Per questo motivo, la mia raccomandazione è sempre di iniziare dal piccolo, vedere come vanno le cose e poi estendere ulteriormente. Forse un piccolo stato americano potrebbe sperimentare il voto di preferenza illuminato, vedere come va e se dovesse funzionasse altri potrebbero copiarlo. Se al contrario non dovesse funzionare adeguatamente, si potrebbe modificare e riprovare.

(Nel voto di preferenza illuminato, tutti possono votare. Quando si vota, si farebbero tre cose: 1. Diteci cosa volete, dichiarando la proprie preferenze per qualsiasi cosa venga votata. 2. Diteci chi siete, dichiarando le proprie caratteristiche demografiche. 3. Mostraci cosa sapete, attraverso un breve test che comprovi il livello di conoscenza. Una volta raccolte queste tre tipologie di informazioni da molti elettori, potremmo stimare statisticamente ciò che un pubblico votante, demograficamente identico, avrebbe scelto qualora fosse stato perfettamente informato (secondo gli standard del test). L’idea è che si metta in atto quanto scelto da questo pubblico informato e non quanto perseguito dalla restate parte di disinformata [mantenendo comunque la rappresentatività demografica del totale votanti ndr]. Un pubblico perfettamente informato ad esempio non avrebbe votato per la Brexit)”.

Vogliamo che tutti i cittadini partecipino attivamente alle attività politiche, con un’adeguata consapevolezza del contesto circostante e la capacità di valutare i fatti da soli. Vediamo che i programmi scolastici, compresi i corsi di educazione civica, svolgono un ruolo chiave nello spiegare come funzionano le istituzioni. Potrebbe essere un percorso lungo, vede altre leve per rafforzare e velocizzare la preparazione del cittadino?

“L’istruzione ha un effetto minimo sulle capacità civiche o sulla conoscenza politica dei cittadini. L’evidenza empirica è che i corsi di educazione civica siano una perdita di tempo. Gli studenti non imparano molto e dimenticano quel poco che sanno. I cittadini altamente istruiti tendono a saperne di più dei cittadini non istruiti ma sorprendentemente si scopre che l’istruzione in sé non è il motore di questa maggiore conoscenza. Non è che l’ottenimento di un’istruzione superiore renda le persone più informate sulla politica. Piuttosto, i tipi di persone che scelgono di perseguire e completare un’istruzione superiore sono anche i tipi di persone che scelgono di essere meglio informati sulla politica. Come variabile indipendente, l’istruzione superiore prevede che una persona sarà solo circa il 5% più informata [politicamente ndr] di una persona non istruita.

In sostanza non sappiamo come rendere le persone dei buoni cittadini. Tutto ciò che cerchiamo di fare fallisce. I soldi spesi per l’educazione civica dovrebbero essere riassegnati per riparare buche o per qualcosa di utile.

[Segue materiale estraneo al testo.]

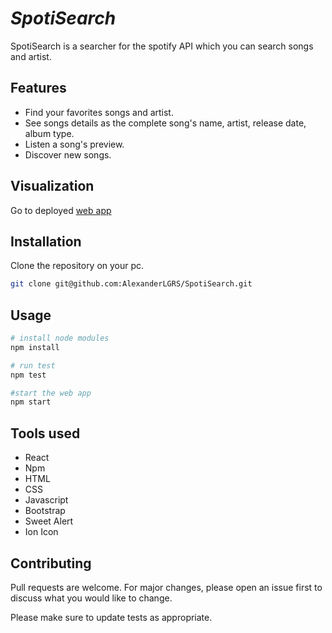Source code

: # _SpotiSearch_

SpotiSearch is a searcher for the spotify API which you can search songs and artist.

## Features

- Find your favorites songs and artist.
- See songs details as the complete song's name, artist, release date, album type.
- Listen a song's preview.
- Discover new songs.

## Visualization

Go to deployed [web app](https://alexanderlgrs.github.io/SpotiSearch/)

## Installation

Clone the repository on your pc.

```bash
git clone git@github.com:AlexanderLGRS/SpotiSearch.git
```

## Usage

```bash
# install node modules
npm install

# run test
npm test

#start the web app
npm start
```

## Tools used
- React
- Npm
- HTML
- CSS
- Javascript
- Bootstrap
- Sweet Alert
- Ion Icon

## Contributing

Pull requests are welcome. For major changes, please open an issue first to discuss what you would like to change.

Please make sure to update tests as appropriate.
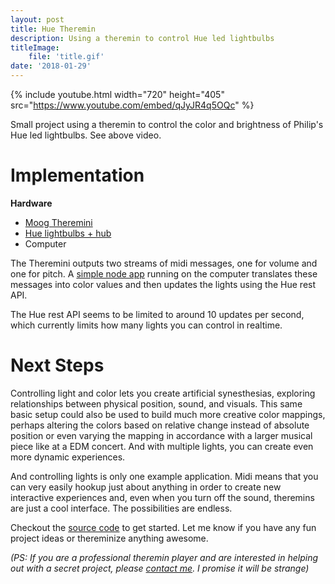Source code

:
 ```yaml
---
layout: post
title: Hue Theremin
description: Using a theremin to control Hue led lightbulbs 
titleImage:
    file: 'title.gif'
date: '2018-01-29'
---
```


{% include youtube.html width="720" height="405" src="https://www.youtube.com/embed/qJyJR4q5OQc" %}

Small project using a theremin to control the color and brightness of Philip's Hue led lightbulbs. See above video.

# Implementation

**Hardware**

- [Moog Theremini](https://www.moogmusic.com/node/92916)
- [Hue lightbulbs + hub](https://www2.meethue.com/en-us)
- Computer

The Theremini outputs two streams of midi messages, one for volume and one for pitch. A [simple node app][src] running on the computer translates these messages into color values and then updates the lights using the Hue rest API.

The Hue rest API seems to be limited to around 10 updates per second, which currently limits how many lights you can control in realtime.

# Next Steps
Controlling light and color lets you create artificial synesthesias, exploring relationships between physical position, sound, and visuals. This same basic setup could also be used to build much more creative color mappings, perhaps altering the colors based on relative change instead of absolute position or even varying the mapping in accordance with a larger musical piece like at a EDM concert. And with multiple lights, you can create even more dynamic experiences.

And controlling lights is only one example application. Midi means that you can very easily hookup just about anything in order to create new interactive experiences and, even when you turn off the sound, theremins are just a cool interface. The possibilities are endless.

Checkout the [source code][src] to get started. Let me know if you have any fun project ideas or thereminize anything awesome.
 
*(PS: If you are a professional theremin player and are interested in helping out with a secret project, please [contact me](/about). I promise it will be strange)*

[src]: https://github.com/mattbierner/hue-theremin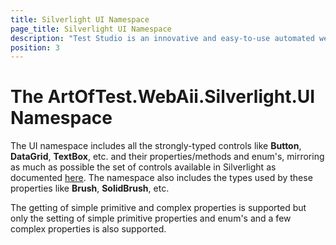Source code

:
 ```yaml
---
title: Silverlight UI Namespace
page_title: Silverlight UI Namespace
description: "Test Studio is an innovative and easy-to-use automated web, WPF and load testing solution. Test Studio tests support essential technologies like ASP.NET AJAX, Silverlight, PHP and MVC. HTML5, Testing framework, functional testing, performance testing, load testing, exploratory testing, manual testing."
position: 3
---
```

# The ArtOfTest.WebAii.Silverlight.UI Namespace

The UI namespace includes all the strongly-typed controls like **Button**, **DataGrid**, **TextBox**, etc. and their properties/methods and enum's, mirroring as much as possible the set of controls available in Silverlight as documented <a href="http://msdn.microsoft.com/en-us/library/system.windows.frameworkelement(VS.96).aspx" target="_blank">here</a>. The namespace also includes the types used by these properties like **Brush**, **SolidBrush**, etc.
 
The getting of simple primitive and complex properties is supported but only the setting of simple primitive properties and enum's and a few complex properties is also supported.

Il motivo per cui queste iniziative falliscono è da ricondurre ad circolo vizioso: il tuo voto non ha importanza, di conseguenza, la maggior parte delle persone non hanno alcun incentivo a diventare brave in politica, perché essere bravi in politica ha quasi zero possibilità di fare una differenza positiva nel mondo.

La chiave per aggiustare la democrazia non è migliorare i cittadini, cosa al limite del senza speranza. Si tratta invece di imparare come ottenere risultati migliori con la cittadinanza disinformata e irrazionale che abbiamo”.

Vede l’epistocrazia supportata da una rete globale? Vede l’epistocrazia come qualcosa di globale o locale?

“Viviamo in un mondo post pace di Westfalia, in cui le persone sono ripartite in stati-nazione. Questa impostazione non andrà via molto presto. Se l’epistocrazia sarà mai implementata, sarà implementata in questo tipo di mondo [in ciascun stato autonomamente e indipendentemente ndr]. Ma in termini di ricerca, [l’epistocrazia ndr] è globale”.